Altered Brain Connections Cause Pain, Inflammation in Patients with Fibromyalgia and RA, Study Shows

Altered Brain Connections Cause Pain, Inflammation in Patients with Fibromyalgia and RA, Study Shows

Patients with rheumatoid arthritis (RA) who also have fibromyalgia (FM) have altered functional connections in the brain that promote inflammation and pain, a new study shows.

The study’s findings also suggest that symptoms of comorbid fibromyalgia and RA could respond to anti-inflammatory treatment.

The study, “Inflammation is associated with pro-nociceptive brain connections in rheumatoid arthritis patients with concomitant fibromyalgia,” was published in Arthritis and Rheumatology.

Some patients with rheumatoid arthritis report widespread hyperalgesia (enhanced pain response), fatigue, and cognitive difficulties, which is remarkably similar to what patients with fibromyalgia experience.

In fact, the prevalence of FM in RA patients ranges between 12–48% compared to 2–8% in the general population.

In the context of RA, researchers have long hypothesized that inflammatory nociceptive processes (which lead to inflammatory pain) change the central nervous system (CNS) by increasing signaling through pathways that promote pain (pronociceptive CNS pathways), driving the development of FM.

In support of this hypothesis, researchers have found evidence that functional brain connections are substantially altered in RA patients with high levels of inflammation.

Hence, researchers wanted to learn more about the impact of inflammation on pathways related to pain in patients with RA and FM.

Researchers said this study was designed “…to identify patterns of brain connectivity in RA that promote core symptoms of FM in response to inflammation.”

Twenty-seven RA patients with FM and 27 without FM underwent functional connectivity magnetic resonance imaging (MRI), which measures brain activity by detecting associated changes in blood flow.

Functional connectivity refers to the relationship between spatially separated brain regions.
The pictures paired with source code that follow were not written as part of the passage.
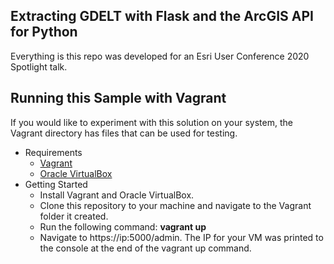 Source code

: ## Extracting GDELT with Flask and the ArcGIS API for Python
Everything is this repo was developed for an Esri User Conference 2020 Spotlight talk. 

## Running this Sample with Vagrant

If you would like to experiment with this solution on your system, the Vagrant directory has files that can be used for testing. 

* Requirements
	* <a href="https://www.vagrantup.com/downloads.html">Vagrant</a>
	* <a href="https://www.virtualbox.org/wiki/Downloads">Oracle VirtualBox</a>
* Getting Started
	* Install Vagrant and Oracle VirtualBox.
	* Clone this repository to your machine and navigate to the Vagrant folder it created.
	* Run the following command: **vagrant up**
	* Navigate to https://ip:5000/admin. The IP for your VM was printed to the console at the end of the vagrant up
	  command. 
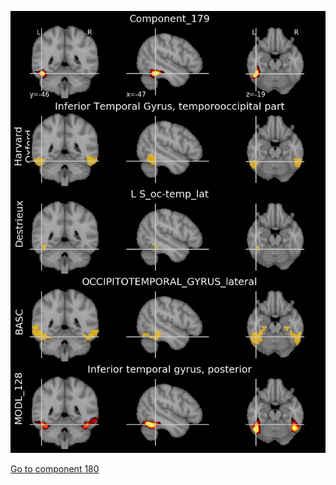 


![179](preliminary/179.jpg "Component 179")

[Go to component 180](https://parietal-inria.github.io/MODL_atlas/1024/180 "Component 180")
Thus, functional connectivity MRI helps determine the relationship between different regions of the brain.

Specifically, researchers looked at functional connectivity in regions of the brain previously linked to FM symptoms and inflammation. The association between functional connectivity and erythrocyte sedimentation rate (ESR) — a measure of inflammation — was also assessed in each group.

An assessment of clinical characteristics indicated that RA patients with and without FM did not differ by age, gender, or ESR.

In RA patients with FM, researchers found that the functional connectivity of the regions of the brain involved with inflammation were significantly altered in a way that would promote inflammation and pain compared to patients without FM.

Researchers also found that there was a relationship between ESR levels and connectivity changes between regions of the brain involved in inflammation, as in patients with comorbid FM changes in the connectivity between brain regions were associated with higher levels of ESR.

Finally, they showed that there was a significant interaction between FM scores, ESR rate, and functional connectivity changes.

“Here we provide the first neurobiological evidence that comorbid FM in RA may be linked to peripheral inflammation through [pro-pain] patterns of brain connectivity,” the authors concluded.

Significantly, researchers suggest that because of the connection between inflammatory signaling in the brain and FM, symptoms of comorbid FM in RA could respond to anti-inflammatory treatments. “Future studies will focus on patterns of inflammation-associated brain connectivity that predict improvement in concomitant FM after inflammation-dampening therapy,” they said.